Philip H. Gordon, the U.S. assistant secretary of state for European and Eurasian Affairs, told a media briefing in London the previous day that Washington feared a British exit from the EU would run counter to U.S. interests.
Gordon's intervention, a rare and unusually strong diplomatic foray into an emotive domestic debate, made front page news in Britain where Cameron is preparing to deliver a speech setting out his plans to try to renegotiate the country's relationship with the EU and then put the deal to a vote.
It's causing a problem for the British government. Now that's smart diplomacy. Would this be Back-Seat Driving from Behind?
If we had to intervene on this issue, could we have at least intervened on the side of our interests? As far as I'm concerned, not only would it be better for Europeans to reject a Europe super-state, it is in our interest to deal with individual nations rather than Brussels:
I've said it many times. Europe as an institution can't be our friend. European states can be our friends and I value their contributions. It would be to our advantage to stop supporting the European Union and work to get support from individual European states and supportive European citizens within those states.

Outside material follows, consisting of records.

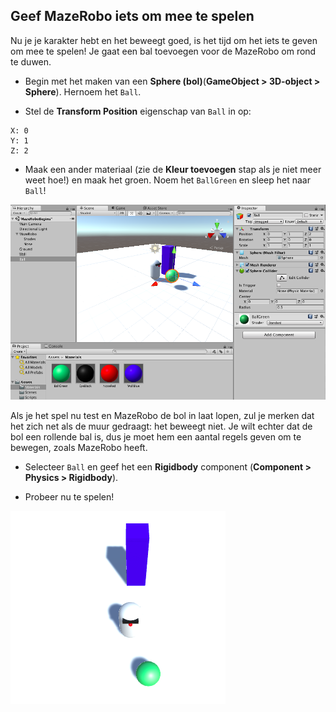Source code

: ## Geef MazeRobo iets om mee te spelen

Nu je je karakter hebt en het beweegt goed, is het tijd om het iets te geven om mee te spelen! Je gaat een bal toevoegen voor de MazeRobo om rond te duwen.

+ Begin met het maken van een **Sphere (bol)**(**GameObject > 3D-object > Sphere**). Hernoem het `Ball`.

+ Stel de **Transform Position** eigenschap van `Ball` in op:
```
X: 0
Y: 1
Z: 2
```
+ Maak een ander materiaal (zie de **Kleur toevoegen** stap als je niet meer weet hoe!) en maak het groen. Noem het `BallGreen` en sleep het naar `Ball`!

![De bol en het groene materiaal](images/step10_AddGreenBall.png)

Als je het spel nu test en MazeRobo de bol in laat lopen, zul je merken dat het zich net als de muur gedraagt: het beweegt niet. Je wilt echter dat de bol een rollende bal is, dus je moet hem een aantal regels geven om te bewegen, zoals MazeRobo heeft.

+ Selecteer `Ball` en geef het een **Rigidbody** component (**Component > Physics > Rigidbody**).

+ Probeer nu te spelen!

![Gameplay nu met een bal die rolt](images/step10_RollingBall.png)
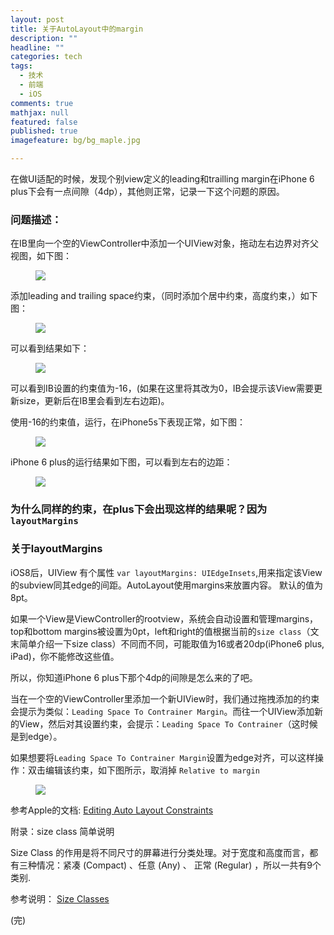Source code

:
 ```yaml
---
layout: post
title: 关于AutoLayout中的margin
description: ""
headline: ""
categories: tech
tags: 
  - 技术
  - 前端
  - iOS
comments: true
mathjax: null
featured: false
published: true
imagefeature: bg/bg_maple.jpg

---
```

在做UI适配的时候，发现个别view定义的leading和trailling margin在iPhone 6 plus下会有一点间隙（4dp），其他则正常，记录一下这个问题的原因。

### 问题描述：

在IB里向一个空的ViewController中添加一个UIView对象，拖动左右边界对齐父视图，如下图：
<figure>
	<a href="{{ site.url }}/images/article/autolayout/autolayout-margin-1.png"><img src="{{ site.url }}/images/article/autolayout/autolayout-margin-1.png"></a>
</figure>


添加leading and trailing space约束，（同时添加个居中约束，高度约束，）如下图：
<figure>
	<a href="{{ site.url }}/images/article/autolayout/autolayout-margin-2.png"><img src="{{ site.url }}/images/article/autolayout/autolayout-margin-2.png"></a>
</figure>

可以看到结果如下：
<figure>
	<a href="{{ site.url }}/images/article/autolayout/autolayout-margin-3.png"><img src="{{ site.url }}/images/article/autolayout/autolayout-margin-3.png"></a>
</figure>

可以看到IB设置的约束值为-16，(如果在这里将其改为0，IB会提示该View需要更新size，更新后在IB里会看到左右边距)。

使用-16的约束值，运行，在iPhone5s下表现正常，如下图：
<figure>
	<a href="{{ site.url }}/images/article/autolayout/autolayout-margin-4.png"><img src="{{ site.url }}/images/article/autolayout/autolayout-margin-4.png"></a>
</figure>

iPhone 6 plus的运行结果如下图，可以看到左右的边距：
<figure>
	<a href="{{ site.url }}/images/article/autolayout/autolayout-margin-5.png"><img src="{{ site.url }}/images/article/autolayout/autolayout-margin-5.png"></a>
</figure>

### 为什么同样的约束，在plus下会出现这样的结果呢？因为`layoutMargins`

### 关于layoutMargins

iOS8后，UIView 有个属性 `var layoutMargins: UIEdgeInsets`,用来指定该View的subview同其edge的间距。AutoLayout使用margins来放置内容。
默认的值为8pt。

如果一个View是ViewController的rootview，系统会自动设置和管理margins，top和bottom margins被设置为0pt，left和right的值根据当前的`size class`（文末简单介绍一下size class）不同而不同，可能取值为16或者20dp(iPhone6 plus, iPad)，你不能修改这些值。

所以，你知道iPhone 6 plus下那个4dp的间隙是怎么来的了吧。

当在一个空的ViewController里添加一个新UIView时，我们通过拖拽添加的约束会提示为类似：`Leading Space To Contrainer Margin`。而往一个UIView添加新的View，然后对其设置约束，会提示：`Leading Space To Contrainer`（这时候是到edge）。

如果想要将`Leading Space To Contrainer Margin`设置为edge对齐，可以这样操作：双击编辑该约束，如下图所示，取消掉 `Relative to margin`
<figure>
	<a href="{{ site.url }}/images/article/autolayout/autolayout-margin-6.png"><img src="{{ site.url }}/images/article/autolayout/autolayout-margin-6.png"></a>
</figure>

参考Apple的文档:  [Editing Auto Layout Constraints](https://developer.apple.com/library/ios/recipes/xcode_help-IB_auto_layout/chapters/EditingConstraintAttributesintheAttributesInspector.html)

附录：size class 简单说明

Size Class 的作用是将不同尺寸的屏幕进行分类处理。对于宽度和高度而言，都有三种情况：紧凑 (Compact) 、任意 (Any) 、 正常 (Regular) ，所以一共有9个类别.

参考说明： [Size Classes](http://onevcat.com/2014/07/ios-ui-unique/)

(完)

There's only one solution to the problem of Brussels.
Sadly, the new European transnational elite has determined that it has the right to rule Europe, not by Divine Right as in the past, but by the new god of the euro currency:
Most of us would view a monetary experiment which has led directly to the bankruptcy of entire countries, and the ruination of so many lives, as an unqualified failure. But the European political class is determined to retain its insane financial architecture, regardless of human considerations. From this side of the Channel, we must continue to muddle along in our boring, matter-of-fact way: to hope that it all works out for the best, while making prudent provision in case it does not.
If Britain can exit this train wreck before it happens, why on Earth would they remain?
I understand that in the short run we don't want any hiccup in any significant portion of the global economy since it could derail our own struggling and anemic growth. But in the long run, we'll do better with Europeans rather than with Europe.